Medicare and Social Security Successful Despite Privatization Rhetoric
Today's retirees can find solace in the guaranteed benefits of Medicare and Social Security. These tremendously popular programs have helped to lift millions of elderly Americans out of poverty and allowed them to retire in dignity and in decent health. Despite their success, however, Medicare and Social Security face growing threats from those who want to cut benefits and dismantle large parts of these important programs through privatization.

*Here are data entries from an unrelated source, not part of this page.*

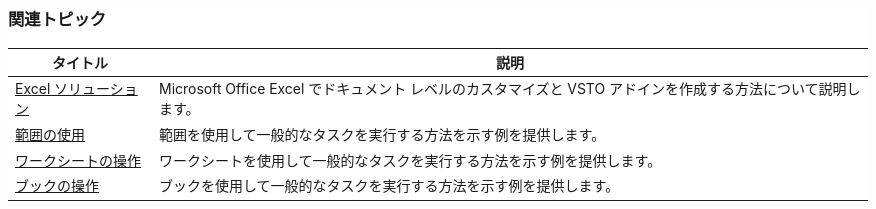 ### 関連トピック  
  
|タイトル|説明|  
|----------|--------|  
|[Excel ソリューション](../vsto/excel-solutions.md)|Microsoft Office Excel でドキュメント レベルのカスタマイズと VSTO アドインを作成する方法について説明します。|  
|[範囲の使用](../vsto/working-with-ranges.md)|範囲を使用して一般的なタスクを実行する方法を示す例を提供します。|  
|[ワークシートの操作](../vsto/working-with-worksheets.md)|ワークシートを使用して一般的なタスクを実行する方法を示す例を提供します。|  
|[ブックの操作](../vsto/working-with-workbooks.md)|ブックを使用して一般的なタスクを実行する方法を示す例を提供します。|  
  
  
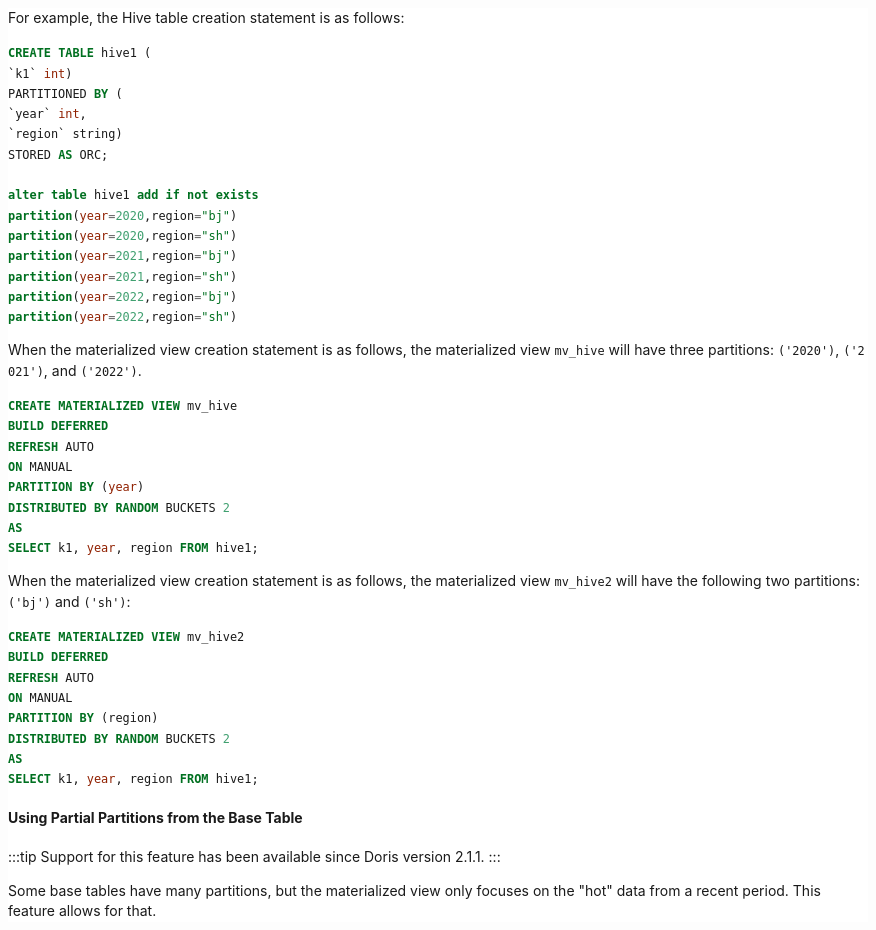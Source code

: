 For example, the Hive table creation statement is as follows:

```sql
CREATE TABLE hive1 (
`k1` int)
PARTITIONED BY (
`year` int,
`region` string)
STORED AS ORC;

alter table hive1 add if not exists
partition(year=2020,region="bj")
partition(year=2020,region="sh")
partition(year=2021,region="bj")
partition(year=2021,region="sh")
partition(year=2022,region="bj")
partition(year=2022,region="sh")
```

When the materialized view creation statement is as follows, the materialized view `mv_hive` will have three partitions: `('2020')`, `('2021')`, and `('2022')`.

```sql
CREATE MATERIALIZED VIEW mv_hive
BUILD DEFERRED
REFRESH AUTO
ON MANUAL
PARTITION BY (year)
DISTRIBUTED BY RANDOM BUCKETS 2
AS
SELECT k1, year, region FROM hive1;
```

When the materialized view creation statement is as follows, the materialized view `mv_hive2` will have the following two partitions: `('bj')` and `('sh')`:

```sql
CREATE MATERIALIZED VIEW mv_hive2
BUILD DEFERRED
REFRESH AUTO
ON MANUAL
PARTITION BY (region)
DISTRIBUTED BY RANDOM BUCKETS 2
AS
SELECT k1, year, region FROM hive1;
```


#### Using Partial Partitions from the Base Table
:::tip
Support for this feature has been available since Doris version 2.1.1.
:::

Some base tables have many partitions, but the materialized view only focuses on the "hot" data from a recent period. This feature allows for that.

- The new Medicare law was the single biggest factor in the rapid deterioration of the Medicare trust fund. Administration officials tried to hide this fact by offering up a red herring, stating that the seven year deterioration in the Medicare trust fund was "not caused in any way by the creation of the Medicare prescription drug program." That statement deliberately ignores the effects of the rest of the new law, including dramatic increases in payments to private plans. In fact, the new Medicare law accounts for two years of the seven year difference – as big a negative impact as the combined effects of lower revenues and higher health costs.
- Privatization increases rather than decreases Medicare costs and worsens the program's financial outlook. The new Medicare law removed any pretense of privatization saving money. The new Medicare law has already increased overpayments to private insurers to 107 percent and may eventually lead to overpayments of 125 percent or more. Both Congressional and administration experts agree that private plans cost more than traditional Medicare. The Medicare trust fund suffers as a direct result.
- President Bush should abandon his radical privatization agenda. The trustees report clearly shows that the drive to lure seniors out of traditional Medicare and into private health plans results in the deterioration of the Medicare trust fund and raises costs substantially for seniors and tax payers. The president's ill-advised Medicare legislation should serve as warning that Congress needs to protect Social Security from a similar fate. In the wake of the President's Commission to Strengthen Social Security, experts estimated that allowing workers to put 2.5 percent of payroll into individual accounts would cost Social Security $3.1 trillion in 2001 dollars. This shortfall would have to be covered by tax payers. Also, individual accounts would incur administrative costs that could deprive workers of tens of thousands of dollars in savings during their working lives.